Problem to solve: Once you find a line containing the word "More" in the entries below, copy it.

Source data:
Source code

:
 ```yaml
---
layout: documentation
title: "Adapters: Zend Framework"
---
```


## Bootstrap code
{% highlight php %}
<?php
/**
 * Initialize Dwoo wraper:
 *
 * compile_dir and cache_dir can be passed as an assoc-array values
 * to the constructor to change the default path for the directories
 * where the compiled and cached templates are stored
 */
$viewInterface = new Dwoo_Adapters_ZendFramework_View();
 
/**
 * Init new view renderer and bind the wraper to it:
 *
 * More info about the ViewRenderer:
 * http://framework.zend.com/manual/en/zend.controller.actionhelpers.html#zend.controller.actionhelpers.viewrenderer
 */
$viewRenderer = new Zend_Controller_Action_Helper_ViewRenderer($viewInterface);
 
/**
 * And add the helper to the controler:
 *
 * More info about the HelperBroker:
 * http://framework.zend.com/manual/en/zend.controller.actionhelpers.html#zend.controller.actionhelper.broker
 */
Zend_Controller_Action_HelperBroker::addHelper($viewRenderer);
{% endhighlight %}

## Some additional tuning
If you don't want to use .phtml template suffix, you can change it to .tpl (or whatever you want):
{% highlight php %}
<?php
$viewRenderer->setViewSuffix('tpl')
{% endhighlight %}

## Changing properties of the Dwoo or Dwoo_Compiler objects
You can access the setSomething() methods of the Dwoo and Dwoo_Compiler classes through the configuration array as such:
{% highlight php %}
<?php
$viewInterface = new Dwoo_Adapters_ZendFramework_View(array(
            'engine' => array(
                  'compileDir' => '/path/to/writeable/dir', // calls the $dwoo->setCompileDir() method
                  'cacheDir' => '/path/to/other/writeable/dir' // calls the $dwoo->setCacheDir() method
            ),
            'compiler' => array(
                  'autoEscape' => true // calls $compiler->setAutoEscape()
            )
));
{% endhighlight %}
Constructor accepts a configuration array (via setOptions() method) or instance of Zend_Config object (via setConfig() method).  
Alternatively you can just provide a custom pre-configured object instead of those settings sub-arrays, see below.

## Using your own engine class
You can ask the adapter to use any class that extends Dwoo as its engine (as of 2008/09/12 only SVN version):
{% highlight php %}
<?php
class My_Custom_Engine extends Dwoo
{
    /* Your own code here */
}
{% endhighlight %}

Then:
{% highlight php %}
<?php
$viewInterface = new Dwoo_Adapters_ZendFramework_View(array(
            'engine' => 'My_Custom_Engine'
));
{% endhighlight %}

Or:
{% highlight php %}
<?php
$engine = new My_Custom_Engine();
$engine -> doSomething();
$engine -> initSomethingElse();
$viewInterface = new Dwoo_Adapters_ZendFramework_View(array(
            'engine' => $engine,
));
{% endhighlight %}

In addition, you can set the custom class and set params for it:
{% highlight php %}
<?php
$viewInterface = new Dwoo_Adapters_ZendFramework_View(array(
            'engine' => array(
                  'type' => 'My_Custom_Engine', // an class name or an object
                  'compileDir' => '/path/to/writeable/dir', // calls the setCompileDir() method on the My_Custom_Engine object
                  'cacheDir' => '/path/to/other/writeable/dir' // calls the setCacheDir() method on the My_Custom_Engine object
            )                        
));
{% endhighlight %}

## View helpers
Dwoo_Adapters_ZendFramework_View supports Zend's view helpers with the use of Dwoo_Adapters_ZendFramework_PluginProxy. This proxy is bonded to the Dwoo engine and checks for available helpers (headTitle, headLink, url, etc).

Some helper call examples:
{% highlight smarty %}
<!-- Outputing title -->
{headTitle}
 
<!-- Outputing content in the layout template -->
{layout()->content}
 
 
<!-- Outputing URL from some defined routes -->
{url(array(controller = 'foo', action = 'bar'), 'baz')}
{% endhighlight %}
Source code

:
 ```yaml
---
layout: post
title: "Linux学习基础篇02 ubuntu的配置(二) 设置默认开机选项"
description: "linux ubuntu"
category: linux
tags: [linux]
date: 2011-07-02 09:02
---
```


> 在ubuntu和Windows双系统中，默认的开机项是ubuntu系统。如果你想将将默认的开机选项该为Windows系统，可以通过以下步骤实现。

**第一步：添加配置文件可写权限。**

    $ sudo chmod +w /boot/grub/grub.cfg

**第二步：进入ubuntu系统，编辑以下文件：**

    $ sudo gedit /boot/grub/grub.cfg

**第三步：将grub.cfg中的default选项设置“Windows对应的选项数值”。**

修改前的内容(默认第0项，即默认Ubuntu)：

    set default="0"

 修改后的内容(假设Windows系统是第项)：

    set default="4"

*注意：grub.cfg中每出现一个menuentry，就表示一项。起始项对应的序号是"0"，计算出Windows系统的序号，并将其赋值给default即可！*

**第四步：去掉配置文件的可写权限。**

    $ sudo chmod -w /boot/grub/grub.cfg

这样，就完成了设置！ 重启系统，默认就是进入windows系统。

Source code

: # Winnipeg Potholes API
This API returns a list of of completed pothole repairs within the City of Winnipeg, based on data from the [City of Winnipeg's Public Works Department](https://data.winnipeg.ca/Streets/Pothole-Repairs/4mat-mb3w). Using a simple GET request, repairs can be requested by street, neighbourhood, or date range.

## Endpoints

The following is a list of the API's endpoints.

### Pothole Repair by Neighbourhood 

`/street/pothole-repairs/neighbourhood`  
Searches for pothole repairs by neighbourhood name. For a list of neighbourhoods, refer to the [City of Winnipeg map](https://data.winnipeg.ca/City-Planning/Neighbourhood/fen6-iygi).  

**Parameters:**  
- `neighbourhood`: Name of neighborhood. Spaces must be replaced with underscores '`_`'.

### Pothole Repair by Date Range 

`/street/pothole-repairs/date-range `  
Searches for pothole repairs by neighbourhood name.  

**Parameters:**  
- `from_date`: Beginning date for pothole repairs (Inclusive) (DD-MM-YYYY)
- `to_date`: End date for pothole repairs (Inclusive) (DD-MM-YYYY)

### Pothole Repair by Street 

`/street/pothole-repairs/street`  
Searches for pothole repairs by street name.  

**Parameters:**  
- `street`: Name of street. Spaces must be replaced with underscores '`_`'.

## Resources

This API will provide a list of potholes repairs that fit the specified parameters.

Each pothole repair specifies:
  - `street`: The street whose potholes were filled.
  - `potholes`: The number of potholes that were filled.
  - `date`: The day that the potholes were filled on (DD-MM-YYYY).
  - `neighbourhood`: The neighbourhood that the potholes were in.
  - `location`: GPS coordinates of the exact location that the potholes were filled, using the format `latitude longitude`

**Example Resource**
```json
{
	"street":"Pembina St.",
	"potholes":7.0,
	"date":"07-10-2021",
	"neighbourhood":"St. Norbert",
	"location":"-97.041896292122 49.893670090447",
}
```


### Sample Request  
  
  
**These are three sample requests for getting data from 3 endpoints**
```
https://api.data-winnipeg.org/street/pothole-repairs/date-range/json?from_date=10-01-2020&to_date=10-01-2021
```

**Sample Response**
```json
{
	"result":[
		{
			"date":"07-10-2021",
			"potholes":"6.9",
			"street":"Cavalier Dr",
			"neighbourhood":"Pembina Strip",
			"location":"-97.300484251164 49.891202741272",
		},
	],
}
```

Solution:
 * More info about the ViewRenderer:
 * More info about the HelperBroker:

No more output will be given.